Bubbles is a Python framework for data processing and data quality measurement. Basic concept are abstract data objects, operations and dynamic operation dispatch.

Goals:

  • understandability of the process
  • auditability of the data being processed (frequent use of metadata)
  • usability
  • versatility

Bubbles is performance agnostic at the low level of physical data implementation. Performance is assured by the data technology and appropriate use of operations.

When you might consider using Bubbles?

  • data integration
  • data cleansing
  • data monitoring
  • data auditing
  • learn more about unknown datasets
  • heterogenous data environments – different data technologies

Data Objects

Data object is an abstraction of a dataset. Data objects might have multiple representations, such as SQL statement or python iterator. Data object does not have to be backed by physical existence of data.

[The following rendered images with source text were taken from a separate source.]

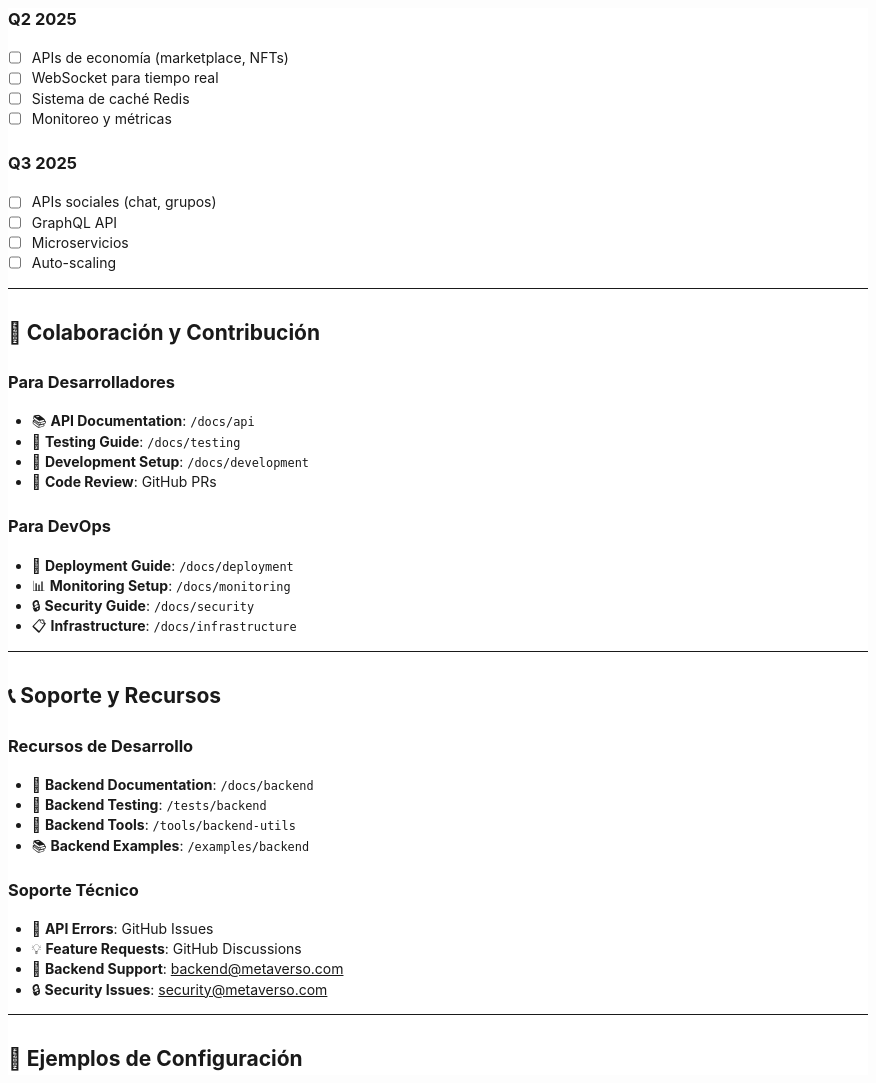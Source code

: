 ### **Q2 2025**
- [ ] APIs de economía (marketplace, NFTs)
- [ ] WebSocket para tiempo real
- [ ] Sistema de caché Redis
- [ ] Monitoreo y métricas

### **Q3 2025**
- [ ] APIs sociales (chat, grupos)
- [ ] GraphQL API
- [ ] Microservicios
- [ ] Auto-scaling

---

## 🤝 **Colaboración y Contribución**

### **Para Desarrolladores**
- 📚 **API Documentation**: `/docs/api`
- 🧪 **Testing Guide**: `/docs/testing`
- 🔧 **Development Setup**: `/docs/development`
- 💬 **Code Review**: GitHub PRs

### **Para DevOps**
- 🚀 **Deployment Guide**: `/docs/deployment`
- 📊 **Monitoring Setup**: `/docs/monitoring`
- 🔒 **Security Guide**: `/docs/security`
- 📋 **Infrastructure**: `/docs/infrastructure`

---

## 📞 **Soporte y Recursos**

### **Recursos de Desarrollo**
- 📖 **Backend Documentation**: `/docs/backend`
- 🧪 **Backend Testing**: `/tests/backend`
- 🔧 **Backend Tools**: `/tools/backend-utils`
- 📚 **Backend Examples**: `/examples/backend`

### **Soporte Técnico**
- 🐛 **API Errors**: GitHub Issues
- 💡 **Feature Requests**: GitHub Discussions
- 📧 **Backend Support**: backend@metaverso.com
- 🔒 **Security Issues**: security@metaverso.com

---

## 📝 **Ejemplos de Configuración**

Principle of data object is to keep data in its natural "habitat" without fetching them if not necessary.

Operations

Data objects are processed using operations which try to operate on metadata if possible. For example, if the data can be represented as SQL, then SQL composition is used. This allows the best use of underlying technology whenever it is possible.

Pipeline

Data processing pipeline can be described as:

p = Pipeline()

p.source_object("csv_source", "data.csv")
p.distinct("category")
p.pretty_print()

p.run()

The steps are described as Python function calls, however they are just used to construct a data processing pipeline graph. The graph is then executed by run(). Different graph execution policies and contexts might be used.